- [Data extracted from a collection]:
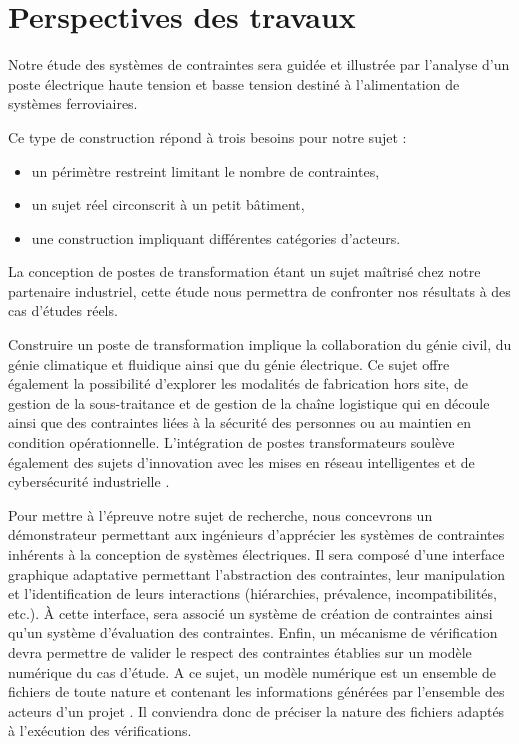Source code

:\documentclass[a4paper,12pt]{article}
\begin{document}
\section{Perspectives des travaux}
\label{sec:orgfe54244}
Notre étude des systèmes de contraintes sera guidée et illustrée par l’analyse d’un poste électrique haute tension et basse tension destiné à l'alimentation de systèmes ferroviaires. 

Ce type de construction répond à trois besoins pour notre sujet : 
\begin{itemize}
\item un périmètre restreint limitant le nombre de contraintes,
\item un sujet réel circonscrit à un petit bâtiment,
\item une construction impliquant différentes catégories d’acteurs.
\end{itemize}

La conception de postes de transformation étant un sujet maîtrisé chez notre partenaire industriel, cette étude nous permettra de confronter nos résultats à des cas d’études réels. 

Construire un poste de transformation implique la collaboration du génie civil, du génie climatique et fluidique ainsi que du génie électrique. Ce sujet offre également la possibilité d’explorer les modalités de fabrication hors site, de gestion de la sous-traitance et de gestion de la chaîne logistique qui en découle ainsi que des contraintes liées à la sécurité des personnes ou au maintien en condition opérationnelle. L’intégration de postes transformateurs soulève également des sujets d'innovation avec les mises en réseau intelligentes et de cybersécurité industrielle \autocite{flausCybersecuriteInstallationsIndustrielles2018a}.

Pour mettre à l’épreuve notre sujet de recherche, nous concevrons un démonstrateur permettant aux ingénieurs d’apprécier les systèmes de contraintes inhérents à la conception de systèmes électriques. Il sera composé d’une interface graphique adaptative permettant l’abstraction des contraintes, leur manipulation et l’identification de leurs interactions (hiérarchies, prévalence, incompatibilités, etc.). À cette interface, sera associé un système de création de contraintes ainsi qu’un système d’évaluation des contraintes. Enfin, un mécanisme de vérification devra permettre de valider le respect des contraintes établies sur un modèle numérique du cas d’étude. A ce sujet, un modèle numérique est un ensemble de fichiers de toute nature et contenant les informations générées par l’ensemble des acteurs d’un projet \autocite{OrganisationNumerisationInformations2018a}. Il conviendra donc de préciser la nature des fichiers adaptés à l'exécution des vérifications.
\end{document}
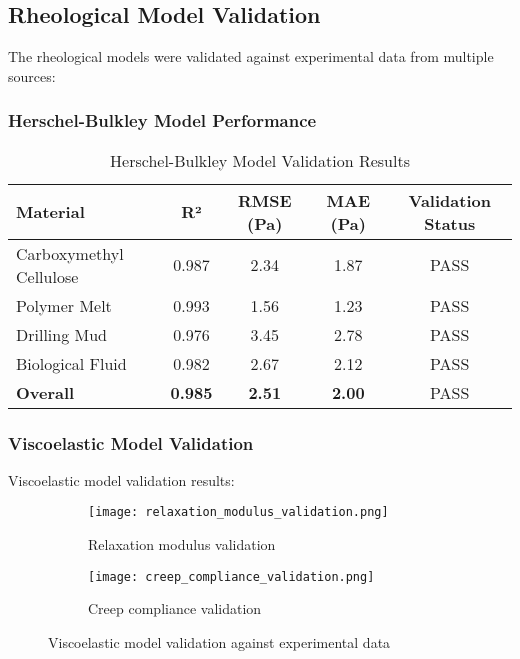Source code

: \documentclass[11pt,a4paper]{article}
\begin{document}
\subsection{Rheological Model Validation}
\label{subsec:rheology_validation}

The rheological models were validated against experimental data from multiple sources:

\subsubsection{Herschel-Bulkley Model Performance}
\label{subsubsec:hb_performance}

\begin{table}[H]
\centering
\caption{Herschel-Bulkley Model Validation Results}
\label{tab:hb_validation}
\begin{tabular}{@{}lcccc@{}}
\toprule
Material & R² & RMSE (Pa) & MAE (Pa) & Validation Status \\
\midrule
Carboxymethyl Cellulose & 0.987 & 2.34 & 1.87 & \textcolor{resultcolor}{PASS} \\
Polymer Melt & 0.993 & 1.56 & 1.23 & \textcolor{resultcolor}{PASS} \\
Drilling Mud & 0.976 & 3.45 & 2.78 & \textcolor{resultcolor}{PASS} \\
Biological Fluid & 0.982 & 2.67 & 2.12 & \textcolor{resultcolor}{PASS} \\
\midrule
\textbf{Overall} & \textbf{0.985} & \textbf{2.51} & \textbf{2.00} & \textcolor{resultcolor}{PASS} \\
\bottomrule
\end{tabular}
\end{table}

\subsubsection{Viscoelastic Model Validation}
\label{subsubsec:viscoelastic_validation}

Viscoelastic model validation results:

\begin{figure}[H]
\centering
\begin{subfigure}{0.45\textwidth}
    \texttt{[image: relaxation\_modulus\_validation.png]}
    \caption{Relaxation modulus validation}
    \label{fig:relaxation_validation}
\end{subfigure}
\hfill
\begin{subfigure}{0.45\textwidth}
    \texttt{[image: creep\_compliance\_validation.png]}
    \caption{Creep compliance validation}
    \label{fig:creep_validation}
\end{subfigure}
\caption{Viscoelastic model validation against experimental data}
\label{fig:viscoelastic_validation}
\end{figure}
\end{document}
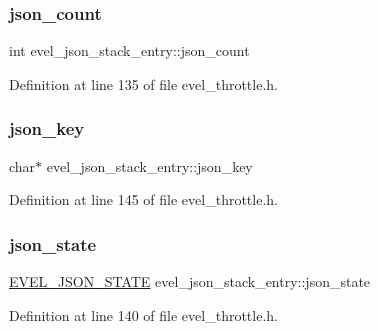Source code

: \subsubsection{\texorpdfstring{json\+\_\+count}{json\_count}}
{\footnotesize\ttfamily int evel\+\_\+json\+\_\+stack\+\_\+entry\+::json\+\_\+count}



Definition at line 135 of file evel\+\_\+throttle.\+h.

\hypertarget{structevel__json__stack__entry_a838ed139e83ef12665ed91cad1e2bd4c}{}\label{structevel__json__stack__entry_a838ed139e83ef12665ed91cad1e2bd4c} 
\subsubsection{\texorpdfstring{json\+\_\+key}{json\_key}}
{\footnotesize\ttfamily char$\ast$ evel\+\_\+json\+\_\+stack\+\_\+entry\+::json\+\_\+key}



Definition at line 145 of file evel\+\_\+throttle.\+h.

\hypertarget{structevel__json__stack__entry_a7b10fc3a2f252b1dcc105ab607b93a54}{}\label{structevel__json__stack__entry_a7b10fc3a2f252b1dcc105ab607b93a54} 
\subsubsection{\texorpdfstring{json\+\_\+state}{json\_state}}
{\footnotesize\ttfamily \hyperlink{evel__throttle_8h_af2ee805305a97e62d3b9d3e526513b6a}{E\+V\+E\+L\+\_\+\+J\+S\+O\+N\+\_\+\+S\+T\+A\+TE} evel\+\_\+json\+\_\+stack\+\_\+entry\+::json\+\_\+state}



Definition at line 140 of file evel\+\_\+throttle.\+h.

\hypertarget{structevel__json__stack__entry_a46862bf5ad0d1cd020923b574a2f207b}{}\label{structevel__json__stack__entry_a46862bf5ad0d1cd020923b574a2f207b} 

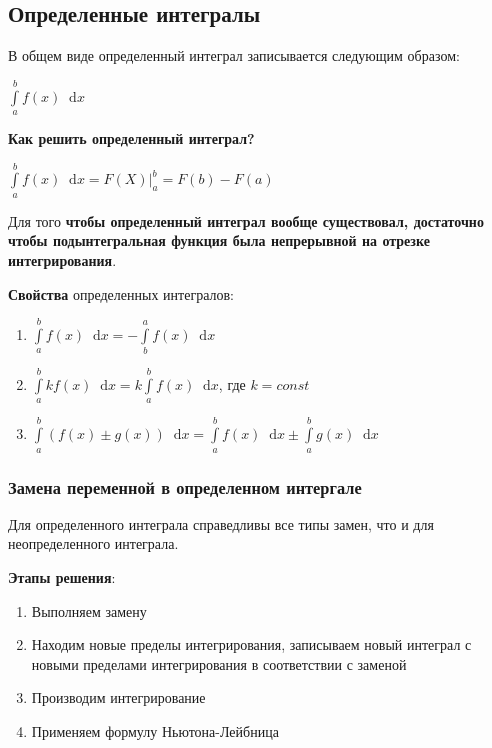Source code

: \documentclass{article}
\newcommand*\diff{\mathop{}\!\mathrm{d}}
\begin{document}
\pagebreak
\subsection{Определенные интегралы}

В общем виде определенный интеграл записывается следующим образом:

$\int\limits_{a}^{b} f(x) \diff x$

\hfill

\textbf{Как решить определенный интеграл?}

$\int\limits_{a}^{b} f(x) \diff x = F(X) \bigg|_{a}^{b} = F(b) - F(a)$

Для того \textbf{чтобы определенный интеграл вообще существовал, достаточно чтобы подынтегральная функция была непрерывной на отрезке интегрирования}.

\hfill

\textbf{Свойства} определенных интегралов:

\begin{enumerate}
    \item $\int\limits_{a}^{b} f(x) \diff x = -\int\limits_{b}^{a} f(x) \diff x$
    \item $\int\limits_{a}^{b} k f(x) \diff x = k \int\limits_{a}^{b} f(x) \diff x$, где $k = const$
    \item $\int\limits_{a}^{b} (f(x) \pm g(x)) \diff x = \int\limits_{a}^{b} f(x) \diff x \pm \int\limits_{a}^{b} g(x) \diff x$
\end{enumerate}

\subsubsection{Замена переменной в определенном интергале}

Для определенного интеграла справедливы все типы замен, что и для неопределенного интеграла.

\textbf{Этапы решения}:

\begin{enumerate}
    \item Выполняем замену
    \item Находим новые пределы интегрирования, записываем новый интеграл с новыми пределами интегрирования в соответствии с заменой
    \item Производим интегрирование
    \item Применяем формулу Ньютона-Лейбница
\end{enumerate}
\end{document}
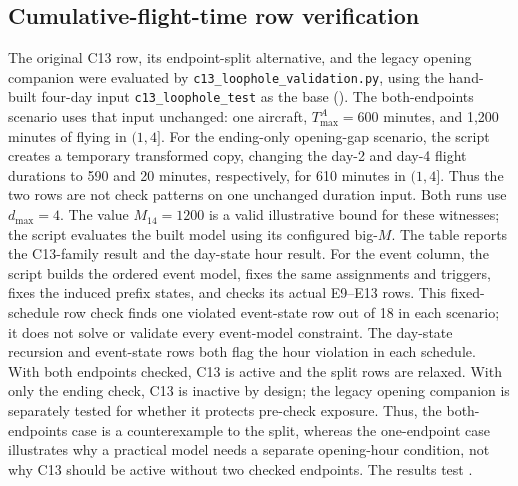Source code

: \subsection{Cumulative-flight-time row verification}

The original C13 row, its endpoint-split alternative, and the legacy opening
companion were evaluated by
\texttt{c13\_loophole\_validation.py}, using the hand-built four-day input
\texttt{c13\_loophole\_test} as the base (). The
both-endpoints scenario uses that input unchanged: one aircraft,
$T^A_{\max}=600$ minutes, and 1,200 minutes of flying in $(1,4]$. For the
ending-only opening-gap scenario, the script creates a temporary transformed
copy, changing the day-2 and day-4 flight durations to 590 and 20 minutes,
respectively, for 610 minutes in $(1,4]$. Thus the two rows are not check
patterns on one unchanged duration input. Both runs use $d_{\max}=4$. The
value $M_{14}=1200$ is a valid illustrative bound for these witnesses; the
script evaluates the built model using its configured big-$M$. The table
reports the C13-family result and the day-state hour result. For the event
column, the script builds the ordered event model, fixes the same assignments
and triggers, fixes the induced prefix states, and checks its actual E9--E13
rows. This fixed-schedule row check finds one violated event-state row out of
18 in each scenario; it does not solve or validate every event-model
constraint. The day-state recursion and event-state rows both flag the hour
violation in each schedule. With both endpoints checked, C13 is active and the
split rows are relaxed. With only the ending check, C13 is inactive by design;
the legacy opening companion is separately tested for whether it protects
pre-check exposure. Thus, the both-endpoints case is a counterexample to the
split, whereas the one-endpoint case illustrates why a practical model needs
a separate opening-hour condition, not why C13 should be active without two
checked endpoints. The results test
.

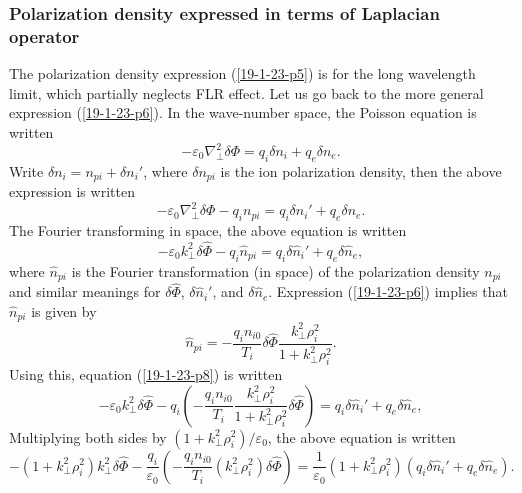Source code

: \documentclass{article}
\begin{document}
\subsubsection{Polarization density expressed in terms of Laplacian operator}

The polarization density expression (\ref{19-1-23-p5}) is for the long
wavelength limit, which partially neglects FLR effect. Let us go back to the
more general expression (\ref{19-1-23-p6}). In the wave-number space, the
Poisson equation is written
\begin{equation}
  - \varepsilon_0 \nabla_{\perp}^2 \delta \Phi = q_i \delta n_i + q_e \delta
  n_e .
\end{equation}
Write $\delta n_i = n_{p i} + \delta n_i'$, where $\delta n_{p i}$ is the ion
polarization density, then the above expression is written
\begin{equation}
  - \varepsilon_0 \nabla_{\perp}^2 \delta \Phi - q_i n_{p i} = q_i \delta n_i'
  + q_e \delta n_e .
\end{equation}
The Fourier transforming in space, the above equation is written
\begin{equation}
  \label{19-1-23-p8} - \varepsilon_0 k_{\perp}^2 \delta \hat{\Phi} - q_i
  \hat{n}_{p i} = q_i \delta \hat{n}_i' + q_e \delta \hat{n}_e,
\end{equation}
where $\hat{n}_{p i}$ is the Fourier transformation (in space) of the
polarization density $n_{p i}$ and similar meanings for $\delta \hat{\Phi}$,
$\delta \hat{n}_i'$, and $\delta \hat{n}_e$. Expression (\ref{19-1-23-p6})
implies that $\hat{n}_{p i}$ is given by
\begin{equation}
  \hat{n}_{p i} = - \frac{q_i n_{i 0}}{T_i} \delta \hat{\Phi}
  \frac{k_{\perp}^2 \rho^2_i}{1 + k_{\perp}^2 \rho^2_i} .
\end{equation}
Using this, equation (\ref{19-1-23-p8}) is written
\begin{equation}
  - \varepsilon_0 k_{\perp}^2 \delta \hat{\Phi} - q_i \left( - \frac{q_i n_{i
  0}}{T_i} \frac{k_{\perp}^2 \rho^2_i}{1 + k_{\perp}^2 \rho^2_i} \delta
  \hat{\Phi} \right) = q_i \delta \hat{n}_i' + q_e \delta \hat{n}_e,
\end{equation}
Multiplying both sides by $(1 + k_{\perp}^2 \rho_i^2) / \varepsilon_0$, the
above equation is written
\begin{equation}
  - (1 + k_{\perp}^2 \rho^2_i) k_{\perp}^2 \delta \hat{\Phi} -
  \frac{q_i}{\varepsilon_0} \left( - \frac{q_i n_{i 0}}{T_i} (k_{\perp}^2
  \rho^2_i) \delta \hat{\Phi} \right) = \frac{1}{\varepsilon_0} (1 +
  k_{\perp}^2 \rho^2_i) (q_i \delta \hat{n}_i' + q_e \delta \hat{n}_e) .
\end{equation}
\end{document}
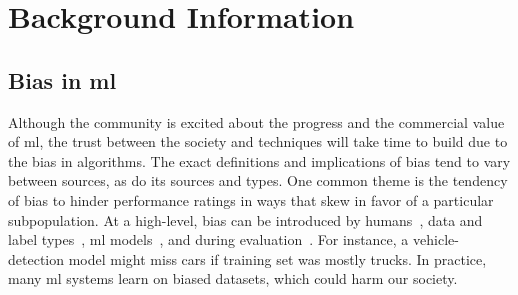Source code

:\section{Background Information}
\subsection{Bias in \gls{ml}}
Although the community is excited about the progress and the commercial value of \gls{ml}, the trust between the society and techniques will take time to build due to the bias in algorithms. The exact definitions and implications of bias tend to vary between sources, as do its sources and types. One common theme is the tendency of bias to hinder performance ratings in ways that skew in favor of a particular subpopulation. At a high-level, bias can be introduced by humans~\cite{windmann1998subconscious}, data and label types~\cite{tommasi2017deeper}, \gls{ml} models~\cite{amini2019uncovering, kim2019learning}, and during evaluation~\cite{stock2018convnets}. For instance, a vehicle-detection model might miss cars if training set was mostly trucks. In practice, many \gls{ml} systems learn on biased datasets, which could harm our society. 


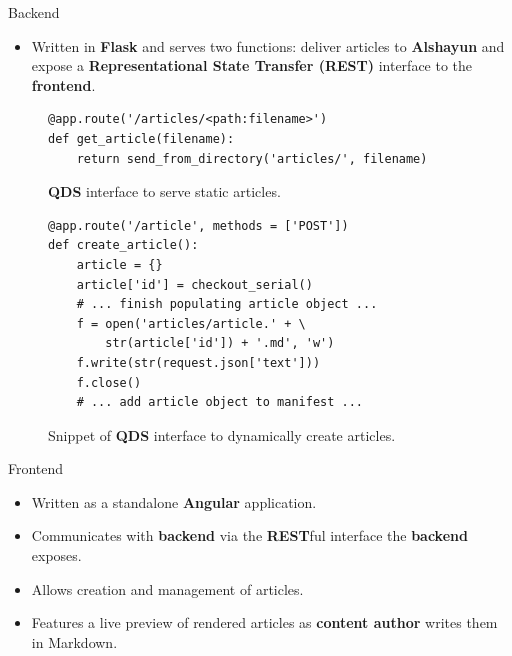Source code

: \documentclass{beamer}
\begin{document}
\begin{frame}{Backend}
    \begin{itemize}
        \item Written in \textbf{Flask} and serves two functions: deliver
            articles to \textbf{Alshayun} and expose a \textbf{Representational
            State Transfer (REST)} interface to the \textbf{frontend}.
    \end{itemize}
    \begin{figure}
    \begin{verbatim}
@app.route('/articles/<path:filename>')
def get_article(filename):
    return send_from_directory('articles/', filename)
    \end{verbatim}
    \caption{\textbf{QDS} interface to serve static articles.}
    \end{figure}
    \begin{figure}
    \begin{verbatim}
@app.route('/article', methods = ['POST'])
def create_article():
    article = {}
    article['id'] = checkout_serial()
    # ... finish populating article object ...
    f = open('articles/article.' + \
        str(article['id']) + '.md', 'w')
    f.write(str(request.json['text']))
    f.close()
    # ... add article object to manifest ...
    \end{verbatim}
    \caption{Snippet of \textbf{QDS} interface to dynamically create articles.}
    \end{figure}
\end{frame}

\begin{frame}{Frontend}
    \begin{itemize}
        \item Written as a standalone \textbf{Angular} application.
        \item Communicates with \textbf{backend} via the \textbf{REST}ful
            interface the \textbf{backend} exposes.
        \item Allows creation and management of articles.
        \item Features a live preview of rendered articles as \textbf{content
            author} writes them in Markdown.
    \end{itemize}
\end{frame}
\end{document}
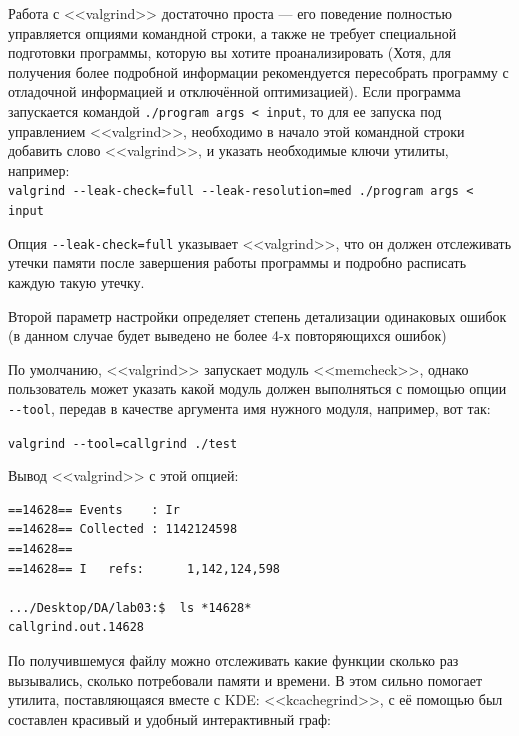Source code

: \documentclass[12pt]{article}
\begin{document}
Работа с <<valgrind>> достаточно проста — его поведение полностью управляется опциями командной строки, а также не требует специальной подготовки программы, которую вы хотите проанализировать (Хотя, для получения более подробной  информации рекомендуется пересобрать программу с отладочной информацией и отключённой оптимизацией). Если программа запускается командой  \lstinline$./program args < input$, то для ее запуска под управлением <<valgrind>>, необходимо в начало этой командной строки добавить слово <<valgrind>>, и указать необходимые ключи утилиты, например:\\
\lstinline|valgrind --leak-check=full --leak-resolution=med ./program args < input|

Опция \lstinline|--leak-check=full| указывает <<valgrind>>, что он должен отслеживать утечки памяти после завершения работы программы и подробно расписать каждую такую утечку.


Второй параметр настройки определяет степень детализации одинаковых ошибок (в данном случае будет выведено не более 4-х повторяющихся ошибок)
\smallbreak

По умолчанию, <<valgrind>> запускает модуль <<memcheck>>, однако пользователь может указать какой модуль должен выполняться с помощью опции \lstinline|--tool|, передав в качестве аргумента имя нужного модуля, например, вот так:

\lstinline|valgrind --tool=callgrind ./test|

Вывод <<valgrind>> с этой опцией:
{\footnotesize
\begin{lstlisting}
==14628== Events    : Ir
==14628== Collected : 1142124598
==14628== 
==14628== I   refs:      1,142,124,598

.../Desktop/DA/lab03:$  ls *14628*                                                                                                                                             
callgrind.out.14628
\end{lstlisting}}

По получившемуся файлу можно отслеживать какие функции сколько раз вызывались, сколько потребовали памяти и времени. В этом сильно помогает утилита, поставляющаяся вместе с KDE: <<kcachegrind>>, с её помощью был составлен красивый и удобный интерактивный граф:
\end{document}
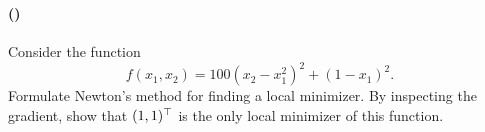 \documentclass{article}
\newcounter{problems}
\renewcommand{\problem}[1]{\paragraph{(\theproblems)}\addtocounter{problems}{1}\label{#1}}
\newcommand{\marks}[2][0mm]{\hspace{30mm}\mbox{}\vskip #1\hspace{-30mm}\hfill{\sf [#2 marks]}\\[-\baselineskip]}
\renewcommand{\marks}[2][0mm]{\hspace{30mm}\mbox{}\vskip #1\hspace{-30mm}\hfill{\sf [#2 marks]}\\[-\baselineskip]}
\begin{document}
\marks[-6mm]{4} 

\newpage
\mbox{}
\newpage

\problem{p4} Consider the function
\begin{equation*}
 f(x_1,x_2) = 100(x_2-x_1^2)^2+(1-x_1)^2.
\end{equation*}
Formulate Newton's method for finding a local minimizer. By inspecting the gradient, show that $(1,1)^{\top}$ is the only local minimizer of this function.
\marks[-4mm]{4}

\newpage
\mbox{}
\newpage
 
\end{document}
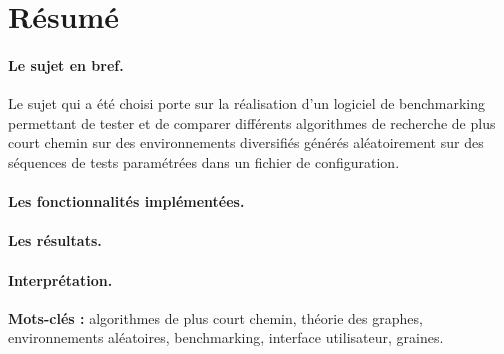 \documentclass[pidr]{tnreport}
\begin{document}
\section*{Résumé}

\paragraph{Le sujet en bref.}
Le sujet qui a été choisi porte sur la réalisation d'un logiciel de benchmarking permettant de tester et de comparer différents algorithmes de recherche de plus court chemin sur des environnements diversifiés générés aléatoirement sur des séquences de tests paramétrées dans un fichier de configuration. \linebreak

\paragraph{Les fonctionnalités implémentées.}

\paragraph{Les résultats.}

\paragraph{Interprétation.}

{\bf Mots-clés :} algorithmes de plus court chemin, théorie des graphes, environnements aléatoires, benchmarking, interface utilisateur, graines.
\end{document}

- [Activity]: State the number of lines above that include the word "baselineskip", and write nothing besides that number.

- [Solution]: 2